The Prostate

Over 30 million men suffer from prostate conditions that impact their daily life and function. Each year, over 230,000 men will be diagnosed with prostate cancer, which is why early screening and detection are so important! The prostate is a walnut sized organ found in men between the bladder and penis that produces fluid that protects sperm when ejaculation occurs. The urethra runs right through it, which is important to take notice of. If the prostate becomes enlarged (BPH), it can start to grow compressing the urethra and making urinary function a little more difficult. Think of the urethra like a garden hose, and if you kink the hose or start to squeeze it, less liquid is going to be able to escape. BPH is more likely in men ages 50 and older, causing increased urinary frequency, urgency and needing to get up at night to empty.

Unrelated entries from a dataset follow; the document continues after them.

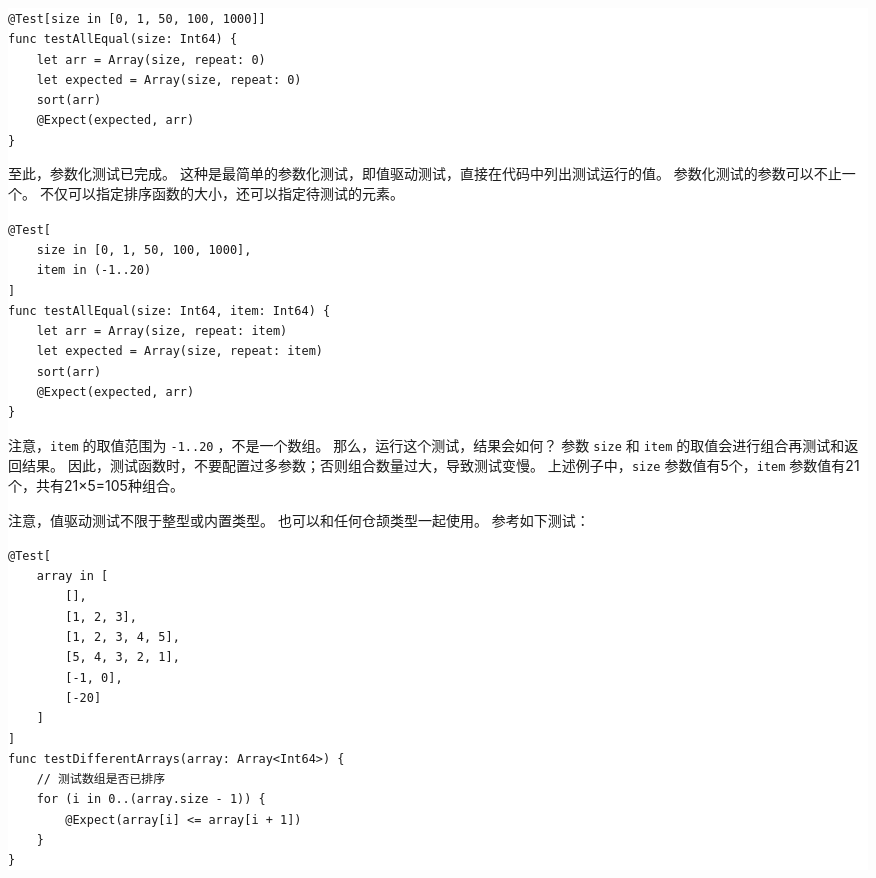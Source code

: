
 ```cangjie
@Test[size in [0, 1, 50, 100, 1000]]
func testAllEqual(size: Int64) {
    let arr = Array(size, repeat: 0)
    let expected = Array(size, repeat: 0)
    sort(arr)
    @Expect(expected, arr)
}
```

至此，参数化测试已完成。
这种是最简单的参数化测试，即值驱动测试，直接在代码中列出测试运行的值。
参数化测试的参数可以不止一个。
不仅可以指定排序函数的大小，还可以指定待测试的元素。

```cangjie
@Test[
    size in [0, 1, 50, 100, 1000],
    item in (-1..20)
]
func testAllEqual(size: Int64, item: Int64) {
    let arr = Array(size, repeat: item)
    let expected = Array(size, repeat: item)
    sort(arr)
    @Expect(expected, arr)
}
```

注意，`item` 的取值范围为 `-1..20` ，不是一个数组。
那么，运行这个测试，结果会如何？
参数 `size` 和 `item` 的取值会进行组合再测试和返回结果。
因此，测试函数时，不要配置过多参数；否则组合数量过大，导致测试变慢。
上述例子中，`size` 参数值有5个，`item` 参数值有21个，共有21×5=105种组合。

注意，值驱动测试不限于整型或内置类型。
也可以和任何仓颉类型一起使用。
参考如下测试：

```cangjie
@Test[
    array in [
        [],
        [1, 2, 3],
        [1, 2, 3, 4, 5],
        [5, 4, 3, 2, 1],
        [-1, 0],
        [-20]
    ]
]
func testDifferentArrays(array: Array<Int64>) {
    // 测试数组是否已排序
    for (i in 0..(array.size - 1)) {
        @Expect(array[i] <= array[i + 1])
    }
}
```
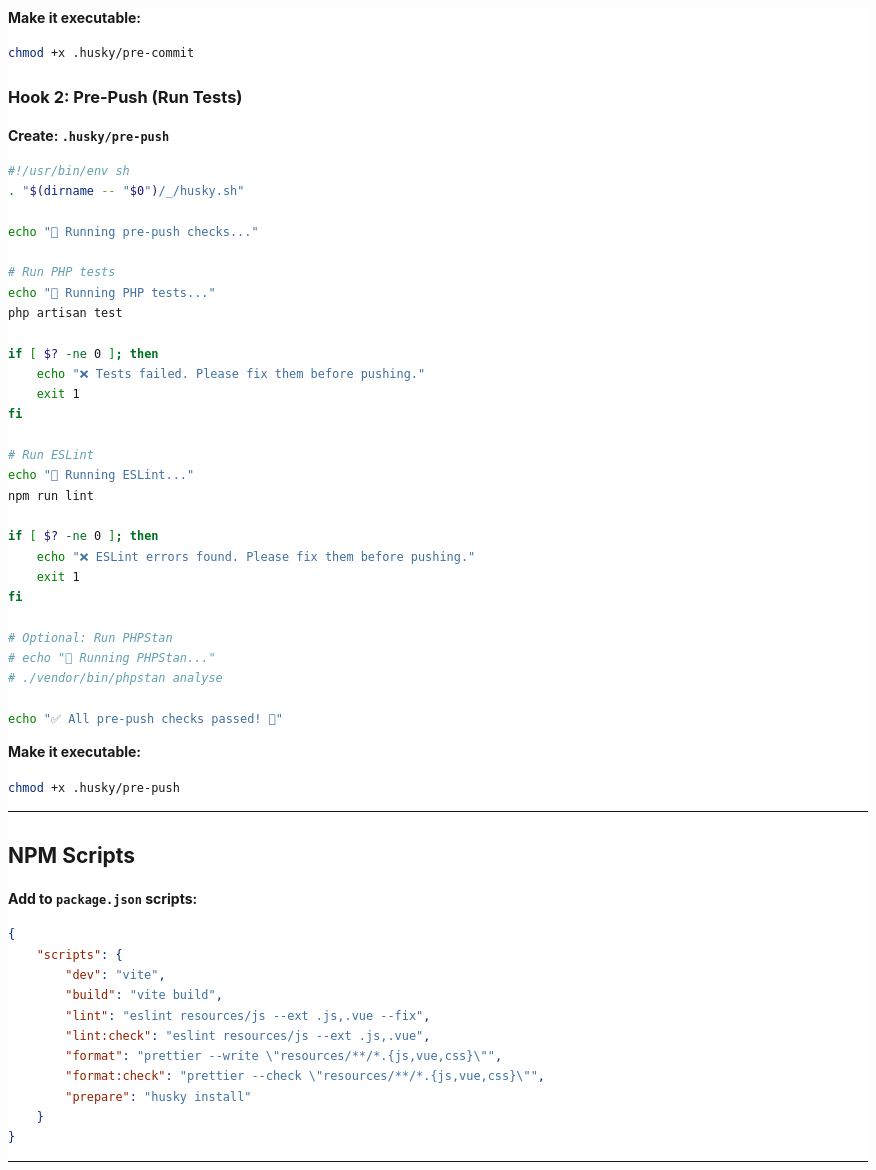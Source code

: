**Make it executable:**

```bash
chmod +x .husky/pre-commit
```

### Hook 2: Pre-Push (Run Tests)

**Create: `.husky/pre-push`**

```bash
#!/usr/bin/env sh
. "$(dirname -- "$0")/_/husky.sh"

echo "🧪 Running pre-push checks..."

# Run PHP tests
echo "📝 Running PHP tests..."
php artisan test

if [ $? -ne 0 ]; then
    echo "❌ Tests failed. Please fix them before pushing."
    exit 1
fi

# Run ESLint
echo "📝 Running ESLint..."
npm run lint

if [ $? -ne 0 ]; then
    echo "❌ ESLint errors found. Please fix them before pushing."
    exit 1
fi

# Optional: Run PHPStan
# echo "📝 Running PHPStan..."
# ./vendor/bin/phpstan analyse

echo "✅ All pre-push checks passed! 🚀"
```

**Make it executable:**

```bash
chmod +x .husky/pre-push
```

---

## NPM Scripts

**Add to `package.json` scripts:**

```json
{
    "scripts": {
        "dev": "vite",
        "build": "vite build",
        "lint": "eslint resources/js --ext .js,.vue --fix",
        "lint:check": "eslint resources/js --ext .js,.vue",
        "format": "prettier --write \"resources/**/*.{js,vue,css}\"",
        "format:check": "prettier --check \"resources/**/*.{js,vue,css}\"",
        "prepare": "husky install"
    }
}
```

---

Prostatitis, or inflammation of the prostate, can be a driver for pelvic pain and chronic infections in some men. Prostatitis can be broken down into 4 major categories: chronic prostatitis/ chronic pelvic pain syndrome, chronic bacterial prostatitis, acute bacterial prostatitis, and asymptomatic inflammatory prostatitis. Pelvic floor muscle tension can be a cause of nonbacterial prostatitis, causing muscle or nerve irritation and symptoms common to that of a UTI, yet negative cultures when tested.  

Prostate cancer is another diagnosis involving the prostate, and can also impact the pelvic floor. Prostate cancer is the second most common cancer among men, yet doesn’t seem to get that much attention. Digital rectal exams can detect size changes to the prostate, as well as PSA levels with blood work. Early detection is key, so make sure to ask your doctor when you should start screening, keeping in mind any family history, your ethnic background, and diet and smoking history. For those who undergo prostate removal, urinary leakage and erectile dysfunction are common side effects following surgery. Many factors are at play, but typically men can see an improvement in urinary leakage with consistent pelvic floor strengthening within 3-6 months after surgery.